[Dataset entries]

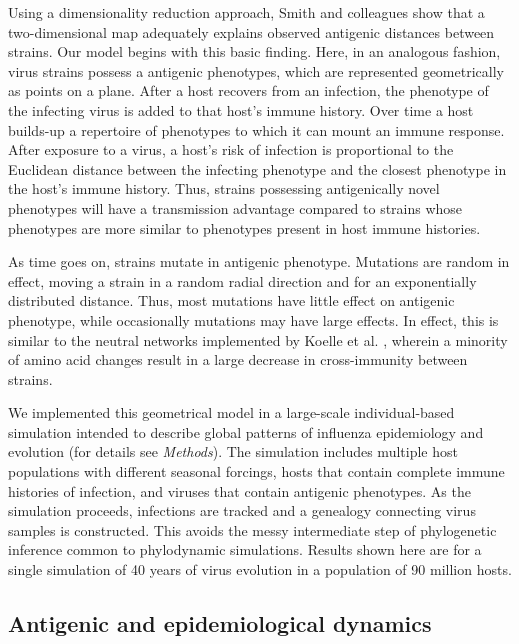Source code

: \documentclass[11pt,oneside,letterpaper]{article}
\begin{document}
Using a dimensionality reduction approach, Smith and colleagues \cite{Smith04} show that a two-dimensional map adequately explains observed antigenic distances between strains.  Our model begins with this basic finding.  Here, in an analogous fashion, virus strains possess a antigenic phenotypes, which are represented geometrically as points on a plane.  After a host recovers from an infection, the phenotype of the infecting virus is added to that host's immune history.  Over time a host builds-up a repertoire of phenotypes to which it can mount an immune response.  After exposure to a virus, a host's risk of infection is proportional to the Euclidean distance between the infecting phenotype and the closest phenotype in the host's immune history.  Thus, strains possessing antigenically novel phenotypes will have a transmission advantage compared to strains whose phenotypes are more similar to phenotypes present in host immune histories.

As time goes on, strains mutate in antigenic phenotype.  Mutations are random in effect, moving a strain in a random radial direction and for an exponentially distributed distance.  Thus, most mutations have little effect on antigenic phenotype, while occasionally mutations may have large effects.  In effect, this is similar to the neutral networks implemented by Koelle et al. \cite{Koelle06}, wherein a minority of amino acid changes result in a large decrease in cross-immunity between strains.

We implemented this geometrical model in a large-scale individual-based simulation intended to describe global patterns of influenza epidemiology and evolution (for details see \textsl{Methods}).  The simulation includes multiple host populations with different seasonal forcings, hosts that contain complete immune histories of infection, and viruses that contain antigenic phenotypes.  As the simulation proceeds, infections are tracked and a genealogy connecting virus samples is constructed.  This avoids the messy intermediate step of phylogenetic inference common to phylodynamic simulations.  Results shown here are for a single simulation of 40 years of virus evolution in a population of 90 million hosts.  

\subsection*{Antigenic and epidemiological dynamics}
\end{document}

## Try it
Transcribe all entries above exactly. Drop the pictures.

## Result
Source code

: \documentclass[11pt,oneside,letterpaper]{article}
\begin{document}
Using a dimensionality reduction approach, Smith and colleagues \cite{Smith04} show that a two-dimensional map adequately explains observed antigenic distances between strains.  Our model begins with this basic finding.  Here, in an analogous fashion, virus strains possess a antigenic phenotypes, which are represented geometrically as points on a plane.  After a host recovers from an infection, the phenotype of the infecting virus is added to that host's immune history.  Over time a host builds-up a repertoire of phenotypes to which it can mount an immune response.  After exposure to a virus, a host's risk of infection is proportional to the Euclidean distance between the infecting phenotype and the closest phenotype in the host's immune history.  Thus, strains possessing antigenically novel phenotypes will have a transmission advantage compared to strains whose phenotypes are more similar to phenotypes present in host immune histories.

As time goes on, strains mutate in antigenic phenotype.  Mutations are random in effect, moving a strain in a random radial direction and for an exponentially distributed distance.  Thus, most mutations have little effect on antigenic phenotype, while occasionally mutations may have large effects.  In effect, this is similar to the neutral networks implemented by Koelle et al. \cite{Koelle06}, wherein a minority of amino acid changes result in a large decrease in cross-immunity between strains.

We implemented this geometrical model in a large-scale individual-based simulation intended to describe global patterns of influenza epidemiology and evolution (for details see \textsl{Methods}).  The simulation includes multiple host populations with different seasonal forcings, hosts that contain complete immune histories of infection, and viruses that contain antigenic phenotypes.  As the simulation proceeds, infections are tracked and a genealogy connecting virus samples is constructed.  This avoids the messy intermediate step of phylogenetic inference common to phylodynamic simulations.  Results shown here are for a single simulation of 40 years of virus evolution in a population of 90 million hosts.  

\subsection*{Antigenic and epidemiological dynamics}
\end{document}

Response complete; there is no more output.